Berkeley, Californië (VS) – Twee high-tech vlotten duiken tweemaaldaags in de Stille Oceaan om het eetgedrag van plankton te bestuderen.


Oceanen nemen per jaar ruwweg 220 miljoen kilogram koolstof op. Dit is ongeveer eenderde van de totale hoeveelheid koolstof die door toedoen van mensen in de atmosfeer terecht komt. De Universiteit van Berkeley deponeerde vorige week twee vlotten in de Stille Oceaan. De vlotten gaan de oceaan afspeuren naar gegevens over zijn ‘koolstof-absorberende’ inhoud. In het licht van de wereldwijde klimaatverandering – door toename in koolstofdioxideuitstoot – en de maatregelen hiertegen, kunnen de vlotten belangrijke informatie aanleveren.
In oceanen neemt vooral phytoplankton – microscopische plantjes zoals algen – koolstofdioxide (CO2) op uit de lucht. Zij maken van zuurstof (O2) en CO2 via het proces fotosynthese nieuw weefsel. De snelheid waarmee dit gebeurt varieert. Daarbij maakt het enorme oceaanoppervlak het moeilijk om vast te stellen hoeveel CO2 het phytoplankton totaal ‘eet’.

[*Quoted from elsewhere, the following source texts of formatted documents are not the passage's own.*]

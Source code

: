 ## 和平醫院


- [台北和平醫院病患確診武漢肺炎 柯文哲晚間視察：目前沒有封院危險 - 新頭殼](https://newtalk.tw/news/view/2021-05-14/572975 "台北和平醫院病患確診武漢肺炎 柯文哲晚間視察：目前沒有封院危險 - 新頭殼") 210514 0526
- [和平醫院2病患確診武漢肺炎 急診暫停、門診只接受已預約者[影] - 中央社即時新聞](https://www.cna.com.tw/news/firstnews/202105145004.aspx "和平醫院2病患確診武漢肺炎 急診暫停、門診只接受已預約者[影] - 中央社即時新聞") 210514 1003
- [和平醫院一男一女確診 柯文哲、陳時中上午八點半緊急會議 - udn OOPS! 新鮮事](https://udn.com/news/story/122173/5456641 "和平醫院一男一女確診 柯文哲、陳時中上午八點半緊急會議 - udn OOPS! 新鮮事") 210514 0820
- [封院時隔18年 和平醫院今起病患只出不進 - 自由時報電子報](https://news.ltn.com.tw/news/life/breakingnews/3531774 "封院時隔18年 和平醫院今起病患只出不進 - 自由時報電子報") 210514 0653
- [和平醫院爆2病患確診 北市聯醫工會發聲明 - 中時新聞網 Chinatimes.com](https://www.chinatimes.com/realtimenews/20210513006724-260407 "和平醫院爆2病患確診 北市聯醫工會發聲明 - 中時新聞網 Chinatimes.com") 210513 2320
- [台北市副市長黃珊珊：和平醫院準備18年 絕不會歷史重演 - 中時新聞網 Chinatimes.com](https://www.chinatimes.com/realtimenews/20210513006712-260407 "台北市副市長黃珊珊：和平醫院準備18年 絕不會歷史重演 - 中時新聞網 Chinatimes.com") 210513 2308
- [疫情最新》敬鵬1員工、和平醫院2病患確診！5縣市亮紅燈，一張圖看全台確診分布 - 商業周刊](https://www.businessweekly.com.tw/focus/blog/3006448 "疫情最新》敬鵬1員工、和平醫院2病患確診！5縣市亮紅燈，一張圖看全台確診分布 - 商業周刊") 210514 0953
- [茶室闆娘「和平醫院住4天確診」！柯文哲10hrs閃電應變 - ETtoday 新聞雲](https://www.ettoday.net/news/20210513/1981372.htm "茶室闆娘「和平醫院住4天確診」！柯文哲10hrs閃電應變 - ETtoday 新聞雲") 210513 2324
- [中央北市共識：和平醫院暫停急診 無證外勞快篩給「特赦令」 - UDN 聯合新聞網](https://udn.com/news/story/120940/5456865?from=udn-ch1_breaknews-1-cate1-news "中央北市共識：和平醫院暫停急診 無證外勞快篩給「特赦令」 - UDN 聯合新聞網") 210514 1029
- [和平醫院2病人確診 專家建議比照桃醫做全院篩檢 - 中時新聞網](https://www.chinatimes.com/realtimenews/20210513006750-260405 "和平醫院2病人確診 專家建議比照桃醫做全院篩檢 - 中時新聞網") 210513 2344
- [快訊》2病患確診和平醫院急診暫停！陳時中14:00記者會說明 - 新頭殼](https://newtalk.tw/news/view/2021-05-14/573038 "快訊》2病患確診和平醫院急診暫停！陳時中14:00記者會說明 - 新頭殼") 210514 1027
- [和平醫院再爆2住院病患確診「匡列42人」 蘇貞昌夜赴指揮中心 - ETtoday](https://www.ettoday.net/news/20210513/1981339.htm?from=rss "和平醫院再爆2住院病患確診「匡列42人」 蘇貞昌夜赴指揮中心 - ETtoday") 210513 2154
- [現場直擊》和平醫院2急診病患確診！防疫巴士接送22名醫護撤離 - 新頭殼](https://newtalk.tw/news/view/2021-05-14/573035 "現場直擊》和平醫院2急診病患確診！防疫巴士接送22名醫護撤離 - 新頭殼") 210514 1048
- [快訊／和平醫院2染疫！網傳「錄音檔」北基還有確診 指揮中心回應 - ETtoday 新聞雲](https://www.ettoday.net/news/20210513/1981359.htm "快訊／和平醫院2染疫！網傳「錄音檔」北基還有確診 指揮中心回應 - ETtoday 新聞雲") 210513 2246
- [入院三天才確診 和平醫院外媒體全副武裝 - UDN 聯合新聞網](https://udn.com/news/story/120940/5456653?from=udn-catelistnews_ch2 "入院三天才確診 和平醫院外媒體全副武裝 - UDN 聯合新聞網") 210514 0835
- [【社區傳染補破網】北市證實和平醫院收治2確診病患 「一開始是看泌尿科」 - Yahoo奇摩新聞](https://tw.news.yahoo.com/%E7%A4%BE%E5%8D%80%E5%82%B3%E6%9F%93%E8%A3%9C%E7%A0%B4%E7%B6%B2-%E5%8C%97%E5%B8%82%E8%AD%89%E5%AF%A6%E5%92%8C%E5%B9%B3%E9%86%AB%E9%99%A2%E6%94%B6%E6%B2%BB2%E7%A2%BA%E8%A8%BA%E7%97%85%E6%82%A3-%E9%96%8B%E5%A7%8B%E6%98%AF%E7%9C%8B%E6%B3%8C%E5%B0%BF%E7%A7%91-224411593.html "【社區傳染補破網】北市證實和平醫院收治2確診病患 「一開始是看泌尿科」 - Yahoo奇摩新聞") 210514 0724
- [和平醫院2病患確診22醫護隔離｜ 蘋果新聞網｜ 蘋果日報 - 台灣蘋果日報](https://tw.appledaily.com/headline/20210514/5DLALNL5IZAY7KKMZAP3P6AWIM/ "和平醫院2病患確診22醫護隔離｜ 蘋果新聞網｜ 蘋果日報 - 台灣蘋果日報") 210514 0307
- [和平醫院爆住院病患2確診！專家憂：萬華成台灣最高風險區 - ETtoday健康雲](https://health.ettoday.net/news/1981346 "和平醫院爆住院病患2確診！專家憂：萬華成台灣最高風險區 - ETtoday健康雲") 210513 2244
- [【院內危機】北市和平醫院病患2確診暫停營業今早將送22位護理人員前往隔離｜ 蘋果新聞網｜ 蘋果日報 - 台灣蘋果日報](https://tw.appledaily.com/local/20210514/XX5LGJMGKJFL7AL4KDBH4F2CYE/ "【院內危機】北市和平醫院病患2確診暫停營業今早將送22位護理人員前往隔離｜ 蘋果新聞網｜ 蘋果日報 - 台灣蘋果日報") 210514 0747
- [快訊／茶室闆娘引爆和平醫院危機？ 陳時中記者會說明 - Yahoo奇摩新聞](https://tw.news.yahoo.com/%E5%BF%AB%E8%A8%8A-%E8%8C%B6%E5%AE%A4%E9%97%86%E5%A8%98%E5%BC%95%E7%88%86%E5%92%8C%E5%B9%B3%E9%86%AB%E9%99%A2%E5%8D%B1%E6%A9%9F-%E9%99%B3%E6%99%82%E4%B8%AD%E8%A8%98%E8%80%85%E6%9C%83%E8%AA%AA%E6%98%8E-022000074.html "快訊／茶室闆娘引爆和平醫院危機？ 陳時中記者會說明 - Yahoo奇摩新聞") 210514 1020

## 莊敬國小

Beide vlotten, met de naam ‘SOLO’ (Sounding Oceanographic Langrangian Observer), hebben de nieuwste koolstofsensoren aan boord. Hiermee bepalen ze op meerdere plekken en in verschillende seizoenen het koolstofgehalte. Ze duiken twee keer per dag zo’n duizend meter de diepte in om gegevens te verzamelen. Rond zonsopgang en zonsondergang verschijnen ze aan het oppervlak om hun gegevens via een satelliet te versturen naar het Amerikaanse weerstation ‘PAPA’ even verderop in de Stille Oceaan.
“De vlotten zijn onmisbaar”, zegt Jim Bishop, leider van het project. “De planten die koolstof vastleggen leven en sterven vaak binnen één dag. Dit maakt het moeilijk en duur om hun variabiliteit per schip te volgen. Wanneer het weer verslechtert moet al het werk op een schip stoppen, maar de biologie staat niet stil. De vlotten daarentegen werken in alle weersomstandigheden.”